Parameter Description tag The encoding type identifier. out The output stream to send the encoded data to.
excludeApplications
public void excludeApplications(String pattern);Explicitly excludes applications from the set of programs that the permission allows.
Return Value:
No return value.
Parameter Description pattern The pattern that specifies the applications that are explicitly prohibited. It can contain wildcard expressions. Remarks:
Because all applications are prohibited by default, this call is only useful to remove programs from an expression that was previously added with an includeApplications call.
For example, the following code creates an ExecutionPermission object that allows access to all .exe applications, except Notepad.exe.
... ExecutionPermission eperm = new ExecutionPermission() eperm.includeApplications("*.exe"); eperm.excludeApplications("notepad.exe"); ...Note This method does nothing if the permission object already specifies unrestricted access.
See Also: com.ms.util.WildcardExpression
getExcludedApplications
public WildcardExpression getExcludedApplications();Retrieves a WildcardExpression instance that contains all the applications that have been explicitly denied.
Return Value:
Returns a wildcard expression that contains the denied applications.
getIncludedApplications
public WildcardExpression getIncludedApplications();Retrieves a WildcardExpression instance that contains all the applications that have been explicitly included in the set of programs that the permission allows.
Return Value:
Returns the wildcard expression that contains the allowed applications.
includeApplications
public void includeApplications(String pattern);Adds specific applications to the set of programs that the permission allows. Applications are specified by a pattern string that can contain wildcard expressions.
Examples:
includeApplications("notepad.exe"); includeApplications("c:\\anything\\*.exe");Note This method does nothing if the permission object already specifies unrestricted access.
Return Value:
No return value.
Parameter Description pattern The pattern that specifies the applications that are allowed. It can contain wildcard expressions. See Also: com.ms.util.WildcardExpression
isUnrestricted
public boolean isUnrestricted();Determines whether the permission object allows unrestricted access to execute applications.
Return Value:
Returns true if the permission object allows unrestricted access to execute applications; otherwise, returns false.
mapFormat
public String mapFormat(String format);Retrieves a permission-specific tag when given an encoding format. The tag is then used with the encode and decode methods to specify an encoding type.
Return Value:
Returns the permission-specific tag that corresponds to the specified format.

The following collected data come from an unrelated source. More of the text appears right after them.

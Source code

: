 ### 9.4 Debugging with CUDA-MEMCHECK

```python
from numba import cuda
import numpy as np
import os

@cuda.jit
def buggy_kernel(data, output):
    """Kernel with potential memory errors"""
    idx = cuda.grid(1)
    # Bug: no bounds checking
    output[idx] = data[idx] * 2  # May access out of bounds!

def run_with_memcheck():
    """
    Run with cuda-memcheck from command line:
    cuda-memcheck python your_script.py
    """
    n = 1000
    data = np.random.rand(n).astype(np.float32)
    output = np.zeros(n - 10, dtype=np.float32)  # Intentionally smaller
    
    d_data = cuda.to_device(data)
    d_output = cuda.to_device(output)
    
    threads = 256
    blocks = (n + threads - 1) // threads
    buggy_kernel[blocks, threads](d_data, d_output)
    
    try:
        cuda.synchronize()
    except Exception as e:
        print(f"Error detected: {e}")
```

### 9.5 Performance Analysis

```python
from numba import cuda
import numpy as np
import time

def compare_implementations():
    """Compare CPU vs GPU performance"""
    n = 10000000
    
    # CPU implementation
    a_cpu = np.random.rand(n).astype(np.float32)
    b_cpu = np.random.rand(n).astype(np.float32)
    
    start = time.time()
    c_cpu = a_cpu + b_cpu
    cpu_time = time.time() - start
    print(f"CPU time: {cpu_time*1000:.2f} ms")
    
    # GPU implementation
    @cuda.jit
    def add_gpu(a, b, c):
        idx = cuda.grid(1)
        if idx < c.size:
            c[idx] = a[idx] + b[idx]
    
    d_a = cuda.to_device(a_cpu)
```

Parameter Description format The encoding format to retrieve the tag for.
reset
public void reset ();Resets the permission object so that it no longer allows access for executing applications.
Return Value:
No return value.
setUnrestricted
public void setUnrestricted(boolean flag);Turns the unrestricted state of this permission object on or off.
Return Value:
No return value.
Parameter Description flag The flag that indicates whether to turn the unrestricted state on or off. If true, this method turns the unrestricted state on; otherwise, this method turns the unrestricted state off. Remarks:
If the unrestricted state is on, the permission object allows any application to be executed by the classes that possess this permission. If the unrestricted state is off, the permission allows only the execution of applications explicitly specified by the includeApplications method. By default, the unrestricted state is off.
supportedFormats
public String[] supportedFormats();Retrieves the encoding formats that the permission type supports.
Return Value:
Returns an array of the supported format identifiers.
toString
public String toString();Retrieves a textual representation of the permission object.
Return Value:
Returns the string representation of the permission object.